Plaid Cymru warns that some farmers could see basic farm payments cut after 2019

Simon Thomas AM

PLAID Cymru has warned that some farmers could see their basic farm payments cut after 2019.

With Welsh agriculture at a cross roads because of the Brexit process there has been no guarantee from the Labour Government for farm payments after 2019 in Wales.

Plaid Cymru’s Shadow Cabinet Secretary for Rural Affairs, Simon Thomas said: “Agriculture will face the biggest impact if we leave the European Union according to research by the NFU.  They estimate for every £1 invested in farm support in the UK, farming delivers £7.40 back to the economy.

“Despite this the Labour Welsh Government has given no commitment to ring-fence the money for current recipients after 2019 and has talked about dividing up an already small cake among up to another 10,000 other rural businesses who do not currently receive farm payments.

“As the Westminster Treasury has promised to maintain the same funding until 2022, this is an opportunity to stabilise matters in Wales at a time of great churn and change and give Welsh farming a clear sign of continuation.”

Mid and West AM Simon Thomas added: “Plaid Cymru will continue to fight to ensure the farming does not get a penny less if Brexit goes ahead and we believe major changes should be endorsed in an Assembly election.

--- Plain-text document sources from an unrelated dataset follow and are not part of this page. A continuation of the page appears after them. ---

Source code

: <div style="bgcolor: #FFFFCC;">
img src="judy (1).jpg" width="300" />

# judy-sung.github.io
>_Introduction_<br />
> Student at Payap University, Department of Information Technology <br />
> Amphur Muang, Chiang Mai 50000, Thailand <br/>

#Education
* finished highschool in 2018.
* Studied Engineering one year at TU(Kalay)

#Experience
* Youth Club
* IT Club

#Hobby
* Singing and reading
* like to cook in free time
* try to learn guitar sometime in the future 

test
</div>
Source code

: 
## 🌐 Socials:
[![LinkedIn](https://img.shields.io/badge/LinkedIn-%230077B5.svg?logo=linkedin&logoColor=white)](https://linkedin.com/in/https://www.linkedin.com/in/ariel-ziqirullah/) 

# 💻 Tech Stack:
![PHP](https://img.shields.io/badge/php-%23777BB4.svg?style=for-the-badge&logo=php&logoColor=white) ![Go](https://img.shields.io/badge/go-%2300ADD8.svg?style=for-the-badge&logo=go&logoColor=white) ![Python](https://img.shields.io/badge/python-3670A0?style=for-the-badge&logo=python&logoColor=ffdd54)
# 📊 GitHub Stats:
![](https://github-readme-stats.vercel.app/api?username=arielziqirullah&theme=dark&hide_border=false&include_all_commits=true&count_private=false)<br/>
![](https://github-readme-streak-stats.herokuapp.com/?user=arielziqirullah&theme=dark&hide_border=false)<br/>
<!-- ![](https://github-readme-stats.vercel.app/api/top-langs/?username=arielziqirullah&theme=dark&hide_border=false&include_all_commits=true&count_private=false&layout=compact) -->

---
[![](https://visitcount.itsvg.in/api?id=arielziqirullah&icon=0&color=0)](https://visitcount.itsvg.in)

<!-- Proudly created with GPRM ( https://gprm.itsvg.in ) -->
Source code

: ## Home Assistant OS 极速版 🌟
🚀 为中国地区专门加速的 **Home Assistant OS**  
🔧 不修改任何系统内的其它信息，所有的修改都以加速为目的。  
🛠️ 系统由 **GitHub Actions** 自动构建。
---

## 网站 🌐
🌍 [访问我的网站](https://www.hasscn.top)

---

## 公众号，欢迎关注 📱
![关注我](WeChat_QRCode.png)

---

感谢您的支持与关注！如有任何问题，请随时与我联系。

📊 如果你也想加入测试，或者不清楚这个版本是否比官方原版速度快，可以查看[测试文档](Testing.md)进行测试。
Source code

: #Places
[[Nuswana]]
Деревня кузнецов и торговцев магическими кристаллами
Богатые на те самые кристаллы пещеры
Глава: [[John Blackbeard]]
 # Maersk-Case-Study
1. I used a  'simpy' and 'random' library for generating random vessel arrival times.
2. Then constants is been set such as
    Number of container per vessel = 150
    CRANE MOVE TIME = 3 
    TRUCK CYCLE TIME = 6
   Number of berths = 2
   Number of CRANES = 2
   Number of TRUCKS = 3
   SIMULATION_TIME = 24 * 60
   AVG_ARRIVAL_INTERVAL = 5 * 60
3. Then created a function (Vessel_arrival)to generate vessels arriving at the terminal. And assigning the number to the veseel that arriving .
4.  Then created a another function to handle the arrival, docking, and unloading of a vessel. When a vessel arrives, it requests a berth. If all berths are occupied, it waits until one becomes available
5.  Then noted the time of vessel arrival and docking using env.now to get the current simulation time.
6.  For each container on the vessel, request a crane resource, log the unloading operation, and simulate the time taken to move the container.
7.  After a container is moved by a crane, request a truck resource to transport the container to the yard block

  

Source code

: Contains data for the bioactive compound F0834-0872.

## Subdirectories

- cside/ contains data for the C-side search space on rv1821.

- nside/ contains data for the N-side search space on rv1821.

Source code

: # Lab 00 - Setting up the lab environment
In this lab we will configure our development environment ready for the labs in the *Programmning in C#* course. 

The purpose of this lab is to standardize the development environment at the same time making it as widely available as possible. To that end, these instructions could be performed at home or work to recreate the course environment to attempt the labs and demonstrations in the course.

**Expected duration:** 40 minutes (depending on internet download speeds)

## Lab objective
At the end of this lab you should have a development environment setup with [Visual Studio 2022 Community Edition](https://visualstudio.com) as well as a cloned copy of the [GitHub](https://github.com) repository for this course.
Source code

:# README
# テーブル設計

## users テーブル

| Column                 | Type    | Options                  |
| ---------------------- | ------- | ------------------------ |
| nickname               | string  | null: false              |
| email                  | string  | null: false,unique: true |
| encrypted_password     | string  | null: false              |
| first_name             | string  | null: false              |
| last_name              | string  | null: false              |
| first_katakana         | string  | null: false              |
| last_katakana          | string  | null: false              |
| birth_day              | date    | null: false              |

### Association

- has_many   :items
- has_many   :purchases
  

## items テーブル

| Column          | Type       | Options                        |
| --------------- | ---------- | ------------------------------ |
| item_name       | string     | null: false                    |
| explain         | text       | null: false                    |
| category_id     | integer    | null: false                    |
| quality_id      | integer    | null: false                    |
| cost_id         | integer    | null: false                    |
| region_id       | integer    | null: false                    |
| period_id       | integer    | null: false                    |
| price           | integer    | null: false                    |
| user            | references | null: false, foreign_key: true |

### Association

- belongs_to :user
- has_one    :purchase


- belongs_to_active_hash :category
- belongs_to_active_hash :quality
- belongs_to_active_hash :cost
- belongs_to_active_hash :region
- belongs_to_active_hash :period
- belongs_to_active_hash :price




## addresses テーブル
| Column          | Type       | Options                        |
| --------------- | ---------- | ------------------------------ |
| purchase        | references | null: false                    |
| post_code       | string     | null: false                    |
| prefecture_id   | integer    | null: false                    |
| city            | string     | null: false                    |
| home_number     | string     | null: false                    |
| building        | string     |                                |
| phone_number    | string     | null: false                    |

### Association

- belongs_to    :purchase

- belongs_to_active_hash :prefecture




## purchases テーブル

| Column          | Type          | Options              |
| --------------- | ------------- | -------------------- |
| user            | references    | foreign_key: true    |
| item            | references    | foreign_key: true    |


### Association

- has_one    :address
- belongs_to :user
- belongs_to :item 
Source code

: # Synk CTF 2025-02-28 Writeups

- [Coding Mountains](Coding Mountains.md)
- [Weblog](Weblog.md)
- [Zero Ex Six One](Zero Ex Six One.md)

“We do need to move towards paying our farmers based on outcomes rather than how much land they own. Over 80 per cent of land in Wales is farmed and farmers are therefore well-placed to improve our environment and economy. However I am concerned that the Labour Welsh Government want to keep the distinction between Pillar 1 and Pillar 2 CAP payments when this is a chance to release farmers’ skills and ideas and free up the system.

“Farmers could be paid to deliver eco-system services like improved water quality and biodiversity; flood prevention and cutting carbon. This would cut red tape as farmers would be receive payments based on outcomes, with the freedom to innovate on how they achieve those goals.”